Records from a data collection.
-.-.-

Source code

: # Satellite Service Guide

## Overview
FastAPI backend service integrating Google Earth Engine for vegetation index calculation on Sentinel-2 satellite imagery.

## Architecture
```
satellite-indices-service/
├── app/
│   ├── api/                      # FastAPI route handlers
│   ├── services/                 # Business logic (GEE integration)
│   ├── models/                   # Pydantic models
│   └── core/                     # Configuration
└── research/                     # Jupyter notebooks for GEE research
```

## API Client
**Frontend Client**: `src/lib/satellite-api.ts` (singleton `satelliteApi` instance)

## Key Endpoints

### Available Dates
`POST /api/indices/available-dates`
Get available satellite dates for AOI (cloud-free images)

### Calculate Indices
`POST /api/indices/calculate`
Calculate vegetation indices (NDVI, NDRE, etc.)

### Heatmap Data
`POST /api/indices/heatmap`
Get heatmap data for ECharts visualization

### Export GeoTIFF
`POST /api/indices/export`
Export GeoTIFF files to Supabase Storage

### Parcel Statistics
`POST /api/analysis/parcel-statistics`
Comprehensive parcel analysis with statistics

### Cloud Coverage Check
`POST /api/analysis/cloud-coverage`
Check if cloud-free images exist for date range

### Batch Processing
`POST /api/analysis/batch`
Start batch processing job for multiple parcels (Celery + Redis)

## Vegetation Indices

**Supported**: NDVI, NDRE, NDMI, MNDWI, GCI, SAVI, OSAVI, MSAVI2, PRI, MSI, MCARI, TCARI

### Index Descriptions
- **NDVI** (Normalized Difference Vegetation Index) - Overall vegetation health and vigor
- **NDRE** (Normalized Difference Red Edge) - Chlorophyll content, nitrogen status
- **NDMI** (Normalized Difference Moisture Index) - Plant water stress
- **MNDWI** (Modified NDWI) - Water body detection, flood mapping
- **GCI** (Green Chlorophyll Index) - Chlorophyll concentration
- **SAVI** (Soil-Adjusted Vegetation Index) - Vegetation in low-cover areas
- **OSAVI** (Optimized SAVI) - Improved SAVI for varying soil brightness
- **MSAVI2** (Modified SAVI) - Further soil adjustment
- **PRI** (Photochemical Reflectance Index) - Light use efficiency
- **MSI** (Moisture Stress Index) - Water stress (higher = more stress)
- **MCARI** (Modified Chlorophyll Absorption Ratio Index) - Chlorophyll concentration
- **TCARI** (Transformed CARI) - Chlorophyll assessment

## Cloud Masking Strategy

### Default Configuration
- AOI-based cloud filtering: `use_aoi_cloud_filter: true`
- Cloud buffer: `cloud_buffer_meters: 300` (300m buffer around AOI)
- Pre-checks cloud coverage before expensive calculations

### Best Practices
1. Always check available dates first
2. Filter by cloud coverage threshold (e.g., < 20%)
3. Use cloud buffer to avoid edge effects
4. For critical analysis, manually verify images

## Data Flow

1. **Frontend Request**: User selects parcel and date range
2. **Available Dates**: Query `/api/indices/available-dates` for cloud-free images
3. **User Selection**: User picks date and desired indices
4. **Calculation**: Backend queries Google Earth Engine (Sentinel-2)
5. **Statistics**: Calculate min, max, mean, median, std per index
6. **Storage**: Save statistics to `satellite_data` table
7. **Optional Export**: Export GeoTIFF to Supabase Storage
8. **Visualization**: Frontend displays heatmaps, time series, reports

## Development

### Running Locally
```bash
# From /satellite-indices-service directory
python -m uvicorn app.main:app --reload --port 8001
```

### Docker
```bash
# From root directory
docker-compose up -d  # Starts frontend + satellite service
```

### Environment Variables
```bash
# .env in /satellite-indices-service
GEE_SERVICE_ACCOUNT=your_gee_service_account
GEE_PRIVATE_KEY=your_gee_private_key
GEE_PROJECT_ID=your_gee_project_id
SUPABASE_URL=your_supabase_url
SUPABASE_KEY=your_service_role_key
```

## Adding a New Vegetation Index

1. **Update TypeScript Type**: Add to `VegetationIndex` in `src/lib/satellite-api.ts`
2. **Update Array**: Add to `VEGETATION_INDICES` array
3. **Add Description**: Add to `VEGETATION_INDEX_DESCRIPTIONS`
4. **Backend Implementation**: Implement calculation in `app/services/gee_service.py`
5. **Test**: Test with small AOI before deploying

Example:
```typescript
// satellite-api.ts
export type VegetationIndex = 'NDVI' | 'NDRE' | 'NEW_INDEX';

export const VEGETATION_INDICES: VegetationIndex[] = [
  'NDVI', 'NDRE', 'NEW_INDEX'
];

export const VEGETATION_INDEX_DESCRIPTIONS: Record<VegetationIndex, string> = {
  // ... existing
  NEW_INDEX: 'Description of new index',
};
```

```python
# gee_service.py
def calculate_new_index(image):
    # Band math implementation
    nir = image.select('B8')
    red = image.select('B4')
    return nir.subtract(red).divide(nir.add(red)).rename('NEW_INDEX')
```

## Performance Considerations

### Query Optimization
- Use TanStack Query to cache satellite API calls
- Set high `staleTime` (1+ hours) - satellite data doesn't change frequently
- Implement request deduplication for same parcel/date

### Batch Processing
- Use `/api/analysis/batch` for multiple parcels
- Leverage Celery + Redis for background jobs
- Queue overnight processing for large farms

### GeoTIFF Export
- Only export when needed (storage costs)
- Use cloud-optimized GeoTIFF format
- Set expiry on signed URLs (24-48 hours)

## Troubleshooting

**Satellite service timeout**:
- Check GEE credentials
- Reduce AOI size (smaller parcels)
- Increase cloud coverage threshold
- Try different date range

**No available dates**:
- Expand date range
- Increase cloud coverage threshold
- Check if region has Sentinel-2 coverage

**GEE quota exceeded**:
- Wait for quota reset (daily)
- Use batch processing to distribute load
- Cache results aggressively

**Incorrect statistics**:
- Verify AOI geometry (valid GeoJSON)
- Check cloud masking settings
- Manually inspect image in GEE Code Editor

-.-.-

What to produce. Every line from the line containing "## Vegetation Indices" through the line containing "3. Use cloud buffer to avoid edge effects" in the records above must be retyped exactly. Leave out the rest.

Written reply.
## Vegetation Indices

**Supported**: NDVI, NDRE, NDMI, MNDWI, GCI, SAVI, OSAVI, MSAVI2, PRI, MSI, MCARI, TCARI

### Index Descriptions
- **NDVI** (Normalized Difference Vegetation Index) - Overall vegetation health and vigor
- **NDRE** (Normalized Difference Red Edge) - Chlorophyll content, nitrogen status
- **NDMI** (Normalized Difference Moisture Index) - Plant water stress
- **MNDWI** (Modified NDWI) - Water body detection, flood mapping
- **GCI** (Green Chlorophyll Index) - Chlorophyll concentration
- **SAVI** (Soil-Adjusted Vegetation Index) - Vegetation in low-cover areas
- **OSAVI** (Optimized SAVI) - Improved SAVI for varying soil brightness
- **MSAVI2** (Modified SAVI) - Further soil adjustment
- **PRI** (Photochemical Reflectance Index) - Light use efficiency
- **MSI** (Moisture Stress Index) - Water stress (higher = more stress)
- **MCARI** (Modified Chlorophyll Absorption Ratio Index) - Chlorophyll concentration
- **TCARI** (Transformed CARI) - Chlorophyll assessment

## Cloud Masking Strategy

### Default Configuration
- AOI-based cloud filtering: `use_aoi_cloud_filter: true`
- Cloud buffer: `cloud_buffer_meters: 300` (300m buffer around AOI)
- Pre-checks cloud coverage before expensive calculations

### Best Practices
1. Always check available dates first
2. Filter by cloud coverage threshold (e.g., < 20%)
3. Use cloud buffer to avoid edge effects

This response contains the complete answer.